The k-means++ initialization algorithm is as follows [4]:

  1. Randomly select the first centroid $c^{k}$ from the data points $x$.

  2. For each data point $x$, compute its distance from the nearest, previously chosen centroid $c^{k}$.

  3. Select the next centroid $c^{k+1}$ from the data points $x$ such that the probability of choosing a point $x$ as centroid is directly proportional to its distance from the nearest, previously chosen centroid $c^{k}$. (i.e. the point $x$ having maximum distance from the nearest centroid $c^{i}$ is most likely to be selected next as a centroid $c^{j}$)

  4. Repeat steps 2 and 3 until k centroids have been sampled.

Fig. 1 shows the sequence for how to select the three initial centroid points. First centroid is chosen randomly (see Fig. 1(1,1)), and second centroid is point having maximum distance from the first centroid (see Fig. 1(1,2)). Last centroid is determined by the point with the maximum distance from the nearest centroid (see Fig. 1(1,3)). And clustering result using initial centroid calculated by K-means++ is shown in Fig. 1(1, 4):

$ demo_kmeanspp_method.py

alt text Fig. 1 K-means++ for choosing initial centroid point of k-clusters (k=3).

Fig. 2 shows an animation for K-means clustering algorithm [8]. When an initial points is selected by 4 leftmost points, the figure shows the how the centroid points are updated during iterations.

alt text

Fig. 2 Visual representation of K-means clustering: Starting with 4 leftmost points.

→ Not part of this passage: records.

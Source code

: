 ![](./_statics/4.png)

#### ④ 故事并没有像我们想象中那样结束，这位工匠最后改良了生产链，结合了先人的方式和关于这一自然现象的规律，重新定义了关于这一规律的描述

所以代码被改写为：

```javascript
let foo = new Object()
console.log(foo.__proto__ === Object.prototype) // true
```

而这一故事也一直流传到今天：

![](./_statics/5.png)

Until now, although we have discussed the K-means clustering algorithm and K-means++ initialization algorithm, we have not mentioned how to choose the number of clusters. There is no close form method to choose the optimal number of clusters, while an accurate estimation can be obtained using elbow method. Elbow method determines the optimal number of clusters by choosing the change in Within Cluster Sum of Squares (WCSS) begins to level off as shown in Fig. 3. WCSS function is formulated as below:

$$ WCSS(x, c) = \sum_{i=1}^{n} {||x^{i} - c^{i}||_2^2}. $$

$ demo_elbow_method.py

alt text Fig. 3 WCSS curves when the optimal number of clusters is 3.

Fig. 4 shows the clustering results according to the number of clusters 1, 3, 5, 7, and 11. When the cluster is single (see Fig.4(1, 1)), three cloud point groups are defined as a single class (purple) and the cluster has high WCSS (see Fig. 3). However, WCSS is minimized if the clusters are three as shown in Fig. 3, and Fig. 4(1, 2) shows the clusters clearly classify three cloud point groups. If there are move than three clusters, the WCSS curve in Fig. 3 is almost fixed. Therefore, we can determine the optimal number of clusters to three clusters.

$ demo_elbow_method.py

alt text Fig. 4 Centroid $c$ of each clusters (see star markers: *) matching the number of clusters as shown in Fig. 3. The optimal number of clusters is 3.


Results

$ demo_kmeans_Ndim_feature_space.py

alt text Fig. 5 K-means for N-dimensional feature dataset (k=3).


$ demo_kmeans_image_segmentation.py

alt text(a) k=2

alt text(b) k=3

alt text(c) k=4

Fig. 6 K-means for image segmentation ((a) k=2, (b) k=3, and (c) k=4).